### Action item:
Please print every record that follows, keeping each one exactly as it is.

======

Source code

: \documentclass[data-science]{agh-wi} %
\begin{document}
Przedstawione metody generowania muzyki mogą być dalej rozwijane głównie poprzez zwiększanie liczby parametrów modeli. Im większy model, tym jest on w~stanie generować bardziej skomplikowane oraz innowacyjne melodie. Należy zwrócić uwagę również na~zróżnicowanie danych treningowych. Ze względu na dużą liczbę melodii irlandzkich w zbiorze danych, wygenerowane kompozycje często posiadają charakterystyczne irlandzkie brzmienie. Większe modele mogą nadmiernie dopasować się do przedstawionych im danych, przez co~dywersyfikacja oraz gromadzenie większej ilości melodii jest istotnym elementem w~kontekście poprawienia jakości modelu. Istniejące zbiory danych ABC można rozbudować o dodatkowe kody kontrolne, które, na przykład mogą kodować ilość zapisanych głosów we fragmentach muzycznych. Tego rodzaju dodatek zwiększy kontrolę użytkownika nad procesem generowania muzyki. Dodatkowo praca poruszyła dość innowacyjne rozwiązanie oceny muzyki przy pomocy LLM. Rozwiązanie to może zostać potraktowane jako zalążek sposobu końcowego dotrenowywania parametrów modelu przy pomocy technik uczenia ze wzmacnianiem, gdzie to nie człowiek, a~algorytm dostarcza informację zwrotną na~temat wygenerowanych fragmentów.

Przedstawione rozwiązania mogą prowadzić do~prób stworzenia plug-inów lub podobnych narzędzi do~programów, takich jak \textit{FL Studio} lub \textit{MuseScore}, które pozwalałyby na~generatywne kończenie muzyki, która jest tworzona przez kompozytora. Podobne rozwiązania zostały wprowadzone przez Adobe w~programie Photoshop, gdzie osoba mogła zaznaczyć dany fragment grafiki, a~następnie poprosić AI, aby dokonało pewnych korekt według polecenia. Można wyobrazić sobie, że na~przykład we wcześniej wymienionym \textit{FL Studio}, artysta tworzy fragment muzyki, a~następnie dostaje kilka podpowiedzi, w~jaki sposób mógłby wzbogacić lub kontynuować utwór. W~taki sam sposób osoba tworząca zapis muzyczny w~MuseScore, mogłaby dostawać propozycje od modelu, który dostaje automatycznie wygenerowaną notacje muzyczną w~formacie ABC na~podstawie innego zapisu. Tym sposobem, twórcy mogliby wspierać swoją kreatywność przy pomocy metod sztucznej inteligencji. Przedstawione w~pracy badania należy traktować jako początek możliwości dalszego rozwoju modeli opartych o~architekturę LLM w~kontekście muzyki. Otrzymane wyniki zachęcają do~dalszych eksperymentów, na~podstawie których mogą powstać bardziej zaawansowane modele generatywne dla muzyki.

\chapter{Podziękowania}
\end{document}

======

### Output of the exercise:
Source code

: \documentclass[data-science]{agh-wi} %
\begin{document}
Przedstawione metody generowania muzyki mogą być dalej rozwijane głównie poprzez zwiększanie liczby parametrów modeli. Im większy model, tym jest on w~stanie generować bardziej skomplikowane oraz innowacyjne melodie. Należy zwrócić uwagę również na~zróżnicowanie danych treningowych. Ze względu na dużą liczbę melodii irlandzkich w zbiorze danych, wygenerowane kompozycje często posiadają charakterystyczne irlandzkie brzmienie. Większe modele mogą nadmiernie dopasować się do przedstawionych im danych, przez co~dywersyfikacja oraz gromadzenie większej ilości melodii jest istotnym elementem w~kontekście poprawienia jakości modelu. Istniejące zbiory danych ABC można rozbudować o dodatkowe kody kontrolne, które, na przykład mogą kodować ilość zapisanych głosów we fragmentach muzycznych. Tego rodzaju dodatek zwiększy kontrolę użytkownika nad procesem generowania muzyki. Dodatkowo praca poruszyła dość innowacyjne rozwiązanie oceny muzyki przy pomocy LLM. Rozwiązanie to może zostać potraktowane jako zalążek sposobu końcowego dotrenowywania parametrów modelu przy pomocy technik uczenia ze wzmacnianiem, gdzie to nie człowiek, a~algorytm dostarcza informację zwrotną na~temat wygenerowanych fragmentów.

Przedstawione rozwiązania mogą prowadzić do~prób stworzenia plug-inów lub podobnych narzędzi do~programów, takich jak \textit{FL Studio} lub \textit{MuseScore}, które pozwalałyby na~generatywne kończenie muzyki, która jest tworzona przez kompozytora. Podobne rozwiązania zostały wprowadzone przez Adobe w~programie Photoshop, gdzie osoba mogła zaznaczyć dany fragment grafiki, a~następnie poprosić AI, aby dokonało pewnych korekt według polecenia. Można wyobrazić sobie, że na~przykład we wcześniej wymienionym \textit{FL Studio}, artysta tworzy fragment muzyki, a~następnie dostaje kilka podpowiedzi, w~jaki sposób mógłby wzbogacić lub kontynuować utwór. W~taki sam sposób osoba tworząca zapis muzyczny w~MuseScore, mogłaby dostawać propozycje od modelu, który dostaje automatycznie wygenerowaną notacje muzyczną w~formacie ABC na~podstawie innego zapisu. Tym sposobem, twórcy mogliby wspierać swoją kreatywność przy pomocy metod sztucznej inteligencji. Przedstawione w~pracy badania należy traktować jako początek możliwości dalszego rozwoju modeli opartych o~architekturę LLM w~kontekście muzyki. Otrzymane wyniki zachęcają do~dalszych eksperymentów, na~podstawie których mogą powstać bardziej zaawansowane modele generatywne dla muzyki.

\chapter{Podziękowania}
\end{document}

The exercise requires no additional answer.